From Blurry to Believable: Enhancing Low-quality Talking Heads with 3D Generative Priors
Ding-Jiun Huang, Yuanhao Wang, Shao-Ji Yuan, Albert Mosella-Montoro, Francisco Vicente Carrasco, Cheng Zhang, Fernando De la Torre
TL;DR
SuperHead addresses the challenge of enriching low-quality, animatable 3D head avatars by leveraging strong 3D generative priors through a dynamics-aware inversion framework. It combines multi-view 3D GAN inversion to produce a high-fidelity static Gaussian head, rigidly binds it to a FLAME mesh for animation, and then applies dynamics-aware refinement using multi-expression anchor renderings to sustain identity and detail under motion. Key contributions include a novel pipeline that integrates 3D GAN priors with explicit depth supervision and mesh refinement, producing temporally coherent, photorealistic avatars under diverse expressions and viewpoints.

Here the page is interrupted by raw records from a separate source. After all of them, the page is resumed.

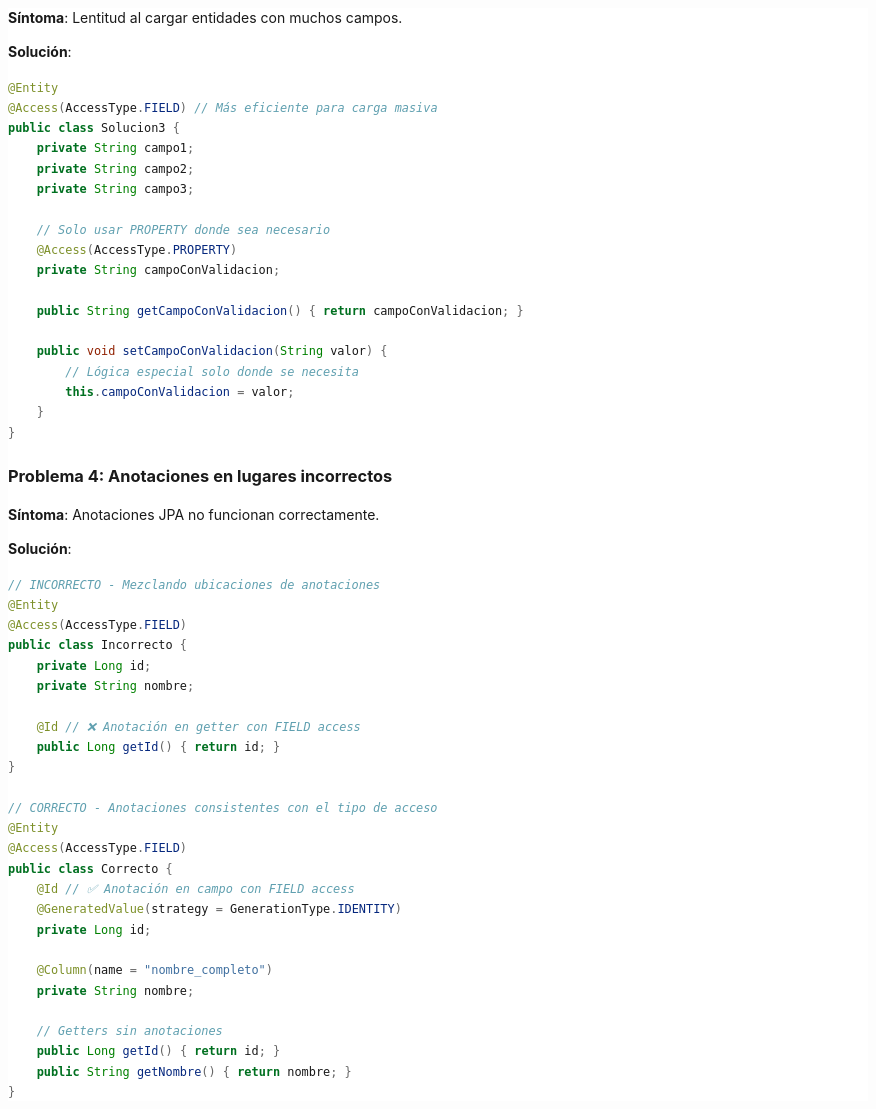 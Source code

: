 **Síntoma**: Lentitud al cargar entidades con muchos campos.

**Solución**:
```java
@Entity
@Access(AccessType.FIELD) // Más eficiente para carga masiva
public class Solucion3 {
    private String campo1;
    private String campo2;
    private String campo3;
    
    // Solo usar PROPERTY donde sea necesario
    @Access(AccessType.PROPERTY)
    private String campoConValidacion;
    
    public String getCampoConValidacion() { return campoConValidacion; }
    
    public void setCampoConValidacion(String valor) {
        // Lógica especial solo donde se necesita
        this.campoConValidacion = valor;
    }
}
```

### Problema 4: Anotaciones en lugares incorrectos

**Síntoma**: Anotaciones JPA no funcionan correctamente.

**Solución**:
```java
// INCORRECTO - Mezclando ubicaciones de anotaciones
@Entity
@Access(AccessType.FIELD)
public class Incorrecto {
    private Long id;
    private String nombre;
    
    @Id // ❌ Anotación en getter con FIELD access
    public Long getId() { return id; }
}

// CORRECTO - Anotaciones consistentes con el tipo de acceso
@Entity
@Access(AccessType.FIELD)
public class Correcto {
    @Id // ✅ Anotación en campo con FIELD access
    @GeneratedValue(strategy = GenerationType.IDENTITY)
    private Long id;
    
    @Column(name = "nombre_completo")
    private String nombre;
    
    // Getters sin anotaciones
    public Long getId() { return id; }
    public String getNombre() { return nombre; }
}
```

The approach achieves state-of-the-art visual quality on NeRSemble and INSTA benchmarks and demonstrates generalization across different Gaussian-based head models, with practical implications for VR, telepresence, and digital entertainment, while acknowledging limitations in back-head synthesis and full 360-degree coverage.
Abstract
Creating high-fidelity, animatable 3D talking heads is crucial for immersive applications, yet often hindered by the prevalence of low-quality image or video sources, which yield poor 3D reconstructions. In this paper, we introduce SuperHead, a novel framework for enhancing low-resolution, animatable 3D head avatars. The core challenge lies in synthesizing high-quality geometry and textures, while ensuring both 3D and temporal consistency during animation and preserving subject identity. Despite recent progress in image, video and 3D-based super-resolution (SR), existing SR techniques are ill-equipped to handle dynamic 3D inputs. To address this, SuperHead leverages the rich priors from pre-trained 3D generative models via a novel dynamics-aware 3D inversion scheme. This process optimizes the latent representation of the generative model to produce a super-resolved 3D Gaussian Splatting (3DGS) head model, which is subsequently rigged to an underlying parametric head model (e.g., FLAME) for animation. The inversion is jointly supervised using a sparse collection of upscaled 2D face renderings and corresponding depth maps, captured from diverse facial expressions and camera viewpoints, to ensure realism under dynamic facial motions. Experiments demonstrate that SuperHead generates avatars with fine-grained facial details under dynamic motions, significantly outperforming baseline methods in visual quality.